The generals aren’t crying wolf, according to Alan Diehl, a long-time military-aviation accident investigator. “I think the generals are correct about funding limitations being a factor in their increased mishap rates,” says Diehl, a former Air Force Safety Center research psychologist. “Most of these mishaps have involved helicopters and have occurred during night ops, and require skills that can quickly deteriorate when not frequent practiced.”
A retired Navy aviator agrees, and says civilian leaders—both in Congress and at the White House—are to blame. “The Army and Marine Corps general officers are siding squarely with their subordinates, and laying the blame for the increased mishap rates directly at the feet of the civilian authorities,” says Chris Harmer, now an analyst at the Institute for the Study of War. Commanders are cutting training in favor of procurement and combat, he says, and as long as that continues, “we will see excess pilot mortality in the short term, and increased risk of inadequately-trained and -maintained forces in the long term.”
Using the prospect, or fact, of dead Americans is a long-standing tradition in Pentagon budget wars. But when you’ve got 1.4 million troops training with huge machines moving at high speeds, there are going to be casualties. The Pentagon always insists that any peacetime death is unacceptable. But the military routinely deploys weapons that could be made safer, or funds training at lower levels that makes operating aircraft and other weapons more dangerous.
The key question always has been when do those levels become unacceptable, and to what degree can more spending make such operations safer. The caps were imposed by Congress and the White House, and can be lifted by them, as well. But enough lawmakers believe the spending limits are the only thing restraining the growth of the national debt, which now stands at $19 trillion.

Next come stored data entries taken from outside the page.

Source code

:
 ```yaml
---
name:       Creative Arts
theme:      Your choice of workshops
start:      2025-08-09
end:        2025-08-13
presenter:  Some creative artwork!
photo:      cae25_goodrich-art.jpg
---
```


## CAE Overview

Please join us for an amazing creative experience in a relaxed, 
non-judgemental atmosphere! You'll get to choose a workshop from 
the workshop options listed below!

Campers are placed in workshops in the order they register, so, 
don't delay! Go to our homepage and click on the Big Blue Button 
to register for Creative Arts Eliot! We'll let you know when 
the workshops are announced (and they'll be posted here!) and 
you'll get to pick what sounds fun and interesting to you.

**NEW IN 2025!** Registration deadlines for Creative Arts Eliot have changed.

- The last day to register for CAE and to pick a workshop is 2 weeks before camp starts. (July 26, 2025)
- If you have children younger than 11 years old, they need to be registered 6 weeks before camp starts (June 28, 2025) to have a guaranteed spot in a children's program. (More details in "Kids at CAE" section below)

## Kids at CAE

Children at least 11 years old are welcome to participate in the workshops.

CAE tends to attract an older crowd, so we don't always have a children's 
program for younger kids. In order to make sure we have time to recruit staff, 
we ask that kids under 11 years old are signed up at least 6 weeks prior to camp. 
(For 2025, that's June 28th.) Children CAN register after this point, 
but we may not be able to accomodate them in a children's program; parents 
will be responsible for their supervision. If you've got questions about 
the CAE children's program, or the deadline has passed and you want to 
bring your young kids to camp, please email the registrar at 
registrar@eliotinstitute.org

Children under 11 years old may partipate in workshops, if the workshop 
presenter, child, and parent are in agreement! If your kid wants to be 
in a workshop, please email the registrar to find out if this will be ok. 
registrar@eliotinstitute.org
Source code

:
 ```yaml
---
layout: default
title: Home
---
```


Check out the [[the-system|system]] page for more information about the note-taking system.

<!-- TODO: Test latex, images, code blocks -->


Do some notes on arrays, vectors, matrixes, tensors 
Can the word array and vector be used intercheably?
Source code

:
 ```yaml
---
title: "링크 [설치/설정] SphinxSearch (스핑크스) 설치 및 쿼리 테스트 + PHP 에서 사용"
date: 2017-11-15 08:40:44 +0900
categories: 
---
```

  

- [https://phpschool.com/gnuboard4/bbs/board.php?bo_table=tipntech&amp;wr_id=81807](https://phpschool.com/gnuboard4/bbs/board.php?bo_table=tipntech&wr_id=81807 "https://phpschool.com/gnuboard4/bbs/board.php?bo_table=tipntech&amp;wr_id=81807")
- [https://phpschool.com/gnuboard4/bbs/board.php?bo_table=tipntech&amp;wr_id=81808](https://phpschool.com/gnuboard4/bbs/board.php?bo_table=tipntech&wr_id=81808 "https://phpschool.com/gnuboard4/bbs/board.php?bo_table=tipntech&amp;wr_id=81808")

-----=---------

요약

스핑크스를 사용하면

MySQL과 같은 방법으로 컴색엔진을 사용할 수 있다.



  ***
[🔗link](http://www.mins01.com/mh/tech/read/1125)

On Thursday, McCain criticized Defense Secretary Ash Carter and Marine General Joseph Dunford, chairman of the Joint Chiefs of Staff, for endorsing defense budgets that are sapping U.S. military readiness. Dunford, nicknamed “Fighting Joe” for his command of the 5th Marine Regiment during the 2003 invasion of Iraq, countered with a rhetorical jab of his own. “We have made the best decisions that we can,” he said, “within the top-line that we were given from Congress.”